Stat Colloquium: Dr. Siddhartha Nandy
UMBC
Title: Personalized growth modeling using local polynomials
Abstract: The evolutionary laws of growth in fundamental sciences are often modeled using a dynamical systems framework. In several personalized medicine and healthcare problems the parameters that govern the dynamical system depend on the characteristics of the individual, and hence there is a need for a personalized growth curve modeling. We propose locally weighted polynomial regression algorithms to discover such growth-related dynamical systems from noisy observations.
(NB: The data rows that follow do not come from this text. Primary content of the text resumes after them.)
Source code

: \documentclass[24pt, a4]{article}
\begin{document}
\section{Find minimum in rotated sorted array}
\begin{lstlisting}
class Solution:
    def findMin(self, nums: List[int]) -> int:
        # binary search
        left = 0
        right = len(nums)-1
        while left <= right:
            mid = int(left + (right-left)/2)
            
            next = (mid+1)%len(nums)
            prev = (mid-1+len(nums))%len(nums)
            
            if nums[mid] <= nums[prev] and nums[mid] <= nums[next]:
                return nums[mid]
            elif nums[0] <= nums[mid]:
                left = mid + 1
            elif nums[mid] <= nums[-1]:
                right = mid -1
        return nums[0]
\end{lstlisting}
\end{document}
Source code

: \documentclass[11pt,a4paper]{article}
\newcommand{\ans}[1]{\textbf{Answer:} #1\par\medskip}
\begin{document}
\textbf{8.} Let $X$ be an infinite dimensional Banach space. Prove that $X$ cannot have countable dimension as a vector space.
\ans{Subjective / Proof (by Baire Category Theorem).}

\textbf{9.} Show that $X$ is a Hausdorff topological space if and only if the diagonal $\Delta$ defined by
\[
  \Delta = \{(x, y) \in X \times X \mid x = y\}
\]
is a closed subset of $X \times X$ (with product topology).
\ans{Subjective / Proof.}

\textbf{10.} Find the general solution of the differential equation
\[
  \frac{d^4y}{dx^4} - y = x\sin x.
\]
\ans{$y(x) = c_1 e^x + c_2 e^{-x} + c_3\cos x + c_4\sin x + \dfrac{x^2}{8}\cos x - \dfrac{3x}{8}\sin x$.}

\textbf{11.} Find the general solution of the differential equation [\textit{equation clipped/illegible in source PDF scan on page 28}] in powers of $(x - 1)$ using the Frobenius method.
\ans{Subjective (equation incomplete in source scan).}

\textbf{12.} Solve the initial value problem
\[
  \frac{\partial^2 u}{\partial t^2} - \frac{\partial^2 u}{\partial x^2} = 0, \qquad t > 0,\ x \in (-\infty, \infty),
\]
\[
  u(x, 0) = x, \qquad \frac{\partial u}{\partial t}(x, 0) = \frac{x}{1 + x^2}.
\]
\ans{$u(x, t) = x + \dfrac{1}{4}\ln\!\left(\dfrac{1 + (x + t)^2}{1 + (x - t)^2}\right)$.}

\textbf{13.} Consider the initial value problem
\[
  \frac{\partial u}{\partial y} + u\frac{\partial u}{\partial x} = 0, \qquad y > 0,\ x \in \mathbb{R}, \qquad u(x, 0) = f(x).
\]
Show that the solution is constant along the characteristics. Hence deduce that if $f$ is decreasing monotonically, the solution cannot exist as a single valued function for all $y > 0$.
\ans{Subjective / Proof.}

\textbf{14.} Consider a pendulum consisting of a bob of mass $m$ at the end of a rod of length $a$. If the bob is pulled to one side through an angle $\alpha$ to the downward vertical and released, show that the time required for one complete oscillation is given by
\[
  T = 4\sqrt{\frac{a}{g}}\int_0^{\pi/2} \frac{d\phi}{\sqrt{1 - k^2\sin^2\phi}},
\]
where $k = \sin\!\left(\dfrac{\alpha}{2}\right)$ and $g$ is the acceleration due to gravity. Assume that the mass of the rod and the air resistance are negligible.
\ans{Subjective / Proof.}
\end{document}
Our proposed methodology traces the intricate balance between borrowing strength across individuals to ensure high precision and accuracy, and the two tasks of fitting the local polynomial regression and the elicitation of the parameters of the dynamical system. We develop two competitive approaches: one where we first fit the local regression and use its results to obtain the dynamical system, and another where we estimate both the local regression and dynamical system simultaneously. To address the cascading dependency of bandwidth-dependent curve estimation leading into dynamical systems elicitation, we introduce a principled strategy for obtaining a bandwidth estimate. We develop the methodology for both single and multiple subject scenarios. Multi-subject variability is adjusted by random effects to accommodate subject-specific heterogeneity in initial conditions and growth rates. Our simulation studies demonstrate that second-degree local regression optimizes single-subject dynamical parameters, whereas higher-degree models improve multi-subject global parameter estimation. We validate these personalized growth feature models, which show reduced covariance estimation errors, using a real-world simulation of tumor growth in mice.